● WORK ORDER
Count the lines below that contain the word "smooth", and state only that number.

● RAW DATA
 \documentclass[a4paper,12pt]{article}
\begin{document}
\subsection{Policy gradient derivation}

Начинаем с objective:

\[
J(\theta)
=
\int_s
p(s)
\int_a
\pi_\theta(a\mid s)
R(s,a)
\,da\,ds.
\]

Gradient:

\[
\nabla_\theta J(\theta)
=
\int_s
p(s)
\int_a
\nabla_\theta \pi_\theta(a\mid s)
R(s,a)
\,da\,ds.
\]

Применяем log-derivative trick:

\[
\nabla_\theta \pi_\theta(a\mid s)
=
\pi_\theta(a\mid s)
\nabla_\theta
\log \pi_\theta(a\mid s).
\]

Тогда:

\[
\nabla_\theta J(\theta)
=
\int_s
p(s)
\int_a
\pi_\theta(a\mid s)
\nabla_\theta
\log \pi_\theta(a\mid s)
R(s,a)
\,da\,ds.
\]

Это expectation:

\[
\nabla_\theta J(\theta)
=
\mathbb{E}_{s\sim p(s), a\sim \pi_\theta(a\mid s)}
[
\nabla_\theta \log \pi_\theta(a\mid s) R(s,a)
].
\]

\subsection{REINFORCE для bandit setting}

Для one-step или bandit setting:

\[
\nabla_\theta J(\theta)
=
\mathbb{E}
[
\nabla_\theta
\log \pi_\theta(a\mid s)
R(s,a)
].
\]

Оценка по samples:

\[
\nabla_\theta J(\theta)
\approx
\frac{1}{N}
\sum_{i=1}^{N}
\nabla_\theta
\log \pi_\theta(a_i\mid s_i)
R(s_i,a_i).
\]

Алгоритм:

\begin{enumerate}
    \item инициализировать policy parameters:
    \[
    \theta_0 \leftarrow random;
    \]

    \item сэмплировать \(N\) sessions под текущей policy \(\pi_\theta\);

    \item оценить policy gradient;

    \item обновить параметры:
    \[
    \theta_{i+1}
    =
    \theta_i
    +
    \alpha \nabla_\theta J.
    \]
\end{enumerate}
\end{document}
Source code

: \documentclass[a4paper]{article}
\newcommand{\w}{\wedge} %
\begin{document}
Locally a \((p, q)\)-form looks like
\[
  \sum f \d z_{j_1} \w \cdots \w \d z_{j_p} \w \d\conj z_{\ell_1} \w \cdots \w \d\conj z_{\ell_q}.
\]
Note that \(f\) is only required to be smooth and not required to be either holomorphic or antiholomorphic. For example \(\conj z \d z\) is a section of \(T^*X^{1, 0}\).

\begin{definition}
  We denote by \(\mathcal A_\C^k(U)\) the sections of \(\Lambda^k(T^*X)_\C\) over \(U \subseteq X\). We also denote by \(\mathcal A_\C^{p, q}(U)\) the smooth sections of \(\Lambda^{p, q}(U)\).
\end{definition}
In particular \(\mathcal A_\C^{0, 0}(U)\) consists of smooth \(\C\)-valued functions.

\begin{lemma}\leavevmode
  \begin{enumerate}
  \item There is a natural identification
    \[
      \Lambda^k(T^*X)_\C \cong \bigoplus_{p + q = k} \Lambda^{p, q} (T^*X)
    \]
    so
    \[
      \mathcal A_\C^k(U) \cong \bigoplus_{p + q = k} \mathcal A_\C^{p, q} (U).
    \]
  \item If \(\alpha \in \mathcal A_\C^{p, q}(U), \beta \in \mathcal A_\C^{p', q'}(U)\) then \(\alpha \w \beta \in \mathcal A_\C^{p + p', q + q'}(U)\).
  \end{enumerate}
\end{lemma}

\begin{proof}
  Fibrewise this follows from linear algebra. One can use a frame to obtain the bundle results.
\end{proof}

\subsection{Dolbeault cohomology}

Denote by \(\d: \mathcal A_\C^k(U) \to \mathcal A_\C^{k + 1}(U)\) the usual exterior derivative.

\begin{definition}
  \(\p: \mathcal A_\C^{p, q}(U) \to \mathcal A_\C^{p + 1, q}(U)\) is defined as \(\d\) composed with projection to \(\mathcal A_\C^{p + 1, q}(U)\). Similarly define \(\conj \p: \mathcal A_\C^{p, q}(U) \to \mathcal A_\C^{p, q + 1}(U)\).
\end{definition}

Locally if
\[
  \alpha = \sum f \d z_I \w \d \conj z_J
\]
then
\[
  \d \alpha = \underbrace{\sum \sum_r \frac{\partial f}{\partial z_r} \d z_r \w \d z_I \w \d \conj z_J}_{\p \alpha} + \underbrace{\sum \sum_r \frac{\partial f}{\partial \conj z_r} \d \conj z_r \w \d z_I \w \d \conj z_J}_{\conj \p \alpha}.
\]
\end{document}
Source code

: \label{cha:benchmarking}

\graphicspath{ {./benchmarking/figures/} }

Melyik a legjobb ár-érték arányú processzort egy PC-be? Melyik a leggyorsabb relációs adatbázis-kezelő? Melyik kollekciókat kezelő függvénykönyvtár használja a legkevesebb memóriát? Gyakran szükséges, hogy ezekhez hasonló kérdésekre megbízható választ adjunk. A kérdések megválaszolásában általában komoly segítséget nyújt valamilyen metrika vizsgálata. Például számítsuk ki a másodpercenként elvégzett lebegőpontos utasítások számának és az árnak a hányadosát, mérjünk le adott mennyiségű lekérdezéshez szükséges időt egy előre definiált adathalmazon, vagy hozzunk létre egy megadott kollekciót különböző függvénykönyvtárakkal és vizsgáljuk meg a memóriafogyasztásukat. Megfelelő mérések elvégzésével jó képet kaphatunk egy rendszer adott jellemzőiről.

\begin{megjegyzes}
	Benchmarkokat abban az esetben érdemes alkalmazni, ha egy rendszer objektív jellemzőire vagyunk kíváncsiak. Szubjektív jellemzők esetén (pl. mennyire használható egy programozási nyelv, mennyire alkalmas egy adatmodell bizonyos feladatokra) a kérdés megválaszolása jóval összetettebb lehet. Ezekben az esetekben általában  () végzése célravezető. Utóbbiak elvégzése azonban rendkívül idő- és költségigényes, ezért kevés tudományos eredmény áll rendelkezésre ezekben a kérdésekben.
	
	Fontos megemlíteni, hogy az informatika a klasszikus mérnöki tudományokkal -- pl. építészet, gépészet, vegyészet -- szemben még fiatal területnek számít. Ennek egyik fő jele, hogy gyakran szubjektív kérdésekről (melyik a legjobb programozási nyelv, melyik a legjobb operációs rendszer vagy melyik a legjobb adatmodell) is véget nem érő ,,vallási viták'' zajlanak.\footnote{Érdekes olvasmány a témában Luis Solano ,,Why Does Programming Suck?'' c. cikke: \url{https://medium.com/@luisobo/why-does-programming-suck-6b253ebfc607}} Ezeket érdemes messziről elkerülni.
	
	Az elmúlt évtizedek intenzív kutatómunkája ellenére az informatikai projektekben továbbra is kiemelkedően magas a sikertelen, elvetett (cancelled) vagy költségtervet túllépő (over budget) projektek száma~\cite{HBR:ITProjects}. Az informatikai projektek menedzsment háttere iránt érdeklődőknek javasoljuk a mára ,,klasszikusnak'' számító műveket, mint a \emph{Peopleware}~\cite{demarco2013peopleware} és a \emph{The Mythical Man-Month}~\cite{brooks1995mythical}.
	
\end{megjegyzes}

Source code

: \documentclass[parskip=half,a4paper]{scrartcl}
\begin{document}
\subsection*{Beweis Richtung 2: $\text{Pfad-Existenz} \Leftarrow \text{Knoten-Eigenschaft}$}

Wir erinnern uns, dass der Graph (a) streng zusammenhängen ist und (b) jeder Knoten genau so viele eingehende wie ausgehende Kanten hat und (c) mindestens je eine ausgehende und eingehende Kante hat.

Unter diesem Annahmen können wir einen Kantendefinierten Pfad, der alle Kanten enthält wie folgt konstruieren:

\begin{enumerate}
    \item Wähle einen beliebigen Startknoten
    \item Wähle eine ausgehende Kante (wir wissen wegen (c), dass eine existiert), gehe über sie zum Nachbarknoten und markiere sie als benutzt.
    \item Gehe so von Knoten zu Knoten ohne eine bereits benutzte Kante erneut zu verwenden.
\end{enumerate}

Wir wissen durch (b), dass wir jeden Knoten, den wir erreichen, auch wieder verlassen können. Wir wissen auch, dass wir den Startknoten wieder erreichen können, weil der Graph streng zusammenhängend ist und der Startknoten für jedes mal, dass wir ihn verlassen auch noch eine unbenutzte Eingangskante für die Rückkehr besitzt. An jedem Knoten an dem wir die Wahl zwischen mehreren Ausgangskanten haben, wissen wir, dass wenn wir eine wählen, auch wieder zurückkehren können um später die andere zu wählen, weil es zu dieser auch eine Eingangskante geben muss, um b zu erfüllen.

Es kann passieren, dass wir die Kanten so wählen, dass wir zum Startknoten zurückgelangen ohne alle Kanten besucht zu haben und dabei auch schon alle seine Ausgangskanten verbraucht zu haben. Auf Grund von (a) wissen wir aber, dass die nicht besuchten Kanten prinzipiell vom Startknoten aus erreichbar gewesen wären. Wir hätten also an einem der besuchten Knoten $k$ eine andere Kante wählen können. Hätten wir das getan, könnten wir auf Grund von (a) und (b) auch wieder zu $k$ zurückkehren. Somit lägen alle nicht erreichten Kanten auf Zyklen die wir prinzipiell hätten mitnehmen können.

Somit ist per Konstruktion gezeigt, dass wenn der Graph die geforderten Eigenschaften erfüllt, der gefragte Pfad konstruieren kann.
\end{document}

● RESPONSE TO THE TASK
3